Never once did Dan or anyone from Chick-fil-A ask for Campus Pride to stop protesting Chick-fil-A. On the contrary, Dan listened intently to our concerns and the real-life accounts from youth about the negative impact that Chick-fil-A was having on campus climate and safety at colleges across the country.
Dan Cathy. Hateful oppressor of gay people? Nope. Evil CEO with an evil agenda? Not quite. Homophobic wealthy white Southerner? Negative. Shane Windemeyer called Dan Cathy “respectful” and “civil.” And with this story, we see that Cathy demonstrates a third option in the Christian response to gay marriage: Christians live in the tension of confidently proclaiming the Bible’s teaching while respectfully and lovingly pursuing relationships with those who identify as gay for the Glory of God.
By now it is obvious that I wholeheartedly affirm the third position on the gay marriage question and I commend it to Christians everywhere. I think it is the way forward, because it has historically been the way that Christians have approached these emerging issues. The Apostle Paul said in Ephesians 4:15, “Rather, speaking the truth in love, we are to grow up in every way into him who is the head, into Christ.”
When it comes to the gay marriage question, I think Christians would be wise to follow Paul’s advice:
- Make growing in the satisfying relationship with Christ your daily goal.
- Know truth and boldly speak truth.
- Make “lovingness” your method and the manner in which you do all things.
Today the Supreme Court will debate the future of the political definition of marriage. I, personally, don’t have much hope for this discussion ending up on the side of the Bible’s definition. There are several God-centered folks who will make some political arguments for the traditional definition of marriage. I am not someone who would be good at speaking into that world. That is not my calling.

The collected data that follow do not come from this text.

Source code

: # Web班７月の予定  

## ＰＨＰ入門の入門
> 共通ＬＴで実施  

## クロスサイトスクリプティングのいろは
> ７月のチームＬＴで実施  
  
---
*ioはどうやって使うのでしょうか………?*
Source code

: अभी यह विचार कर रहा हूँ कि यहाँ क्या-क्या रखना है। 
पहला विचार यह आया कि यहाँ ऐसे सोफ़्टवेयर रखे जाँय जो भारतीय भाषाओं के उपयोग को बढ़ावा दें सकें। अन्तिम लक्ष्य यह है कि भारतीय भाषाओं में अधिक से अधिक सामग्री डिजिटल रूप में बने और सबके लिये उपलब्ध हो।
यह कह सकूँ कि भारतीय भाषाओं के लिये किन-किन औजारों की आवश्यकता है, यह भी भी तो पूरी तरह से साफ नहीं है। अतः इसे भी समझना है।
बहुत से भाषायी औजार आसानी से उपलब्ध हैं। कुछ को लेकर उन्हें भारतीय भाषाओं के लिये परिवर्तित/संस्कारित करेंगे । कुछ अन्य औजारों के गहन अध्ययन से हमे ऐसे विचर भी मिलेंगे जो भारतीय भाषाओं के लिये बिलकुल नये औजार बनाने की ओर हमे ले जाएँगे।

All this being said, I am not ultimately saddened by the prospect of the government taking a position that may be contrary to Scripture. My hope rests, not in horses or chariots, but in the Name of the Lord. I will continue to follow Paul’s advice no matter what the government decides. I have been and will continue to love God, lift up Truth, and love people. I hope my gay friends will truly practice the tolerance they talk about by respecting my position.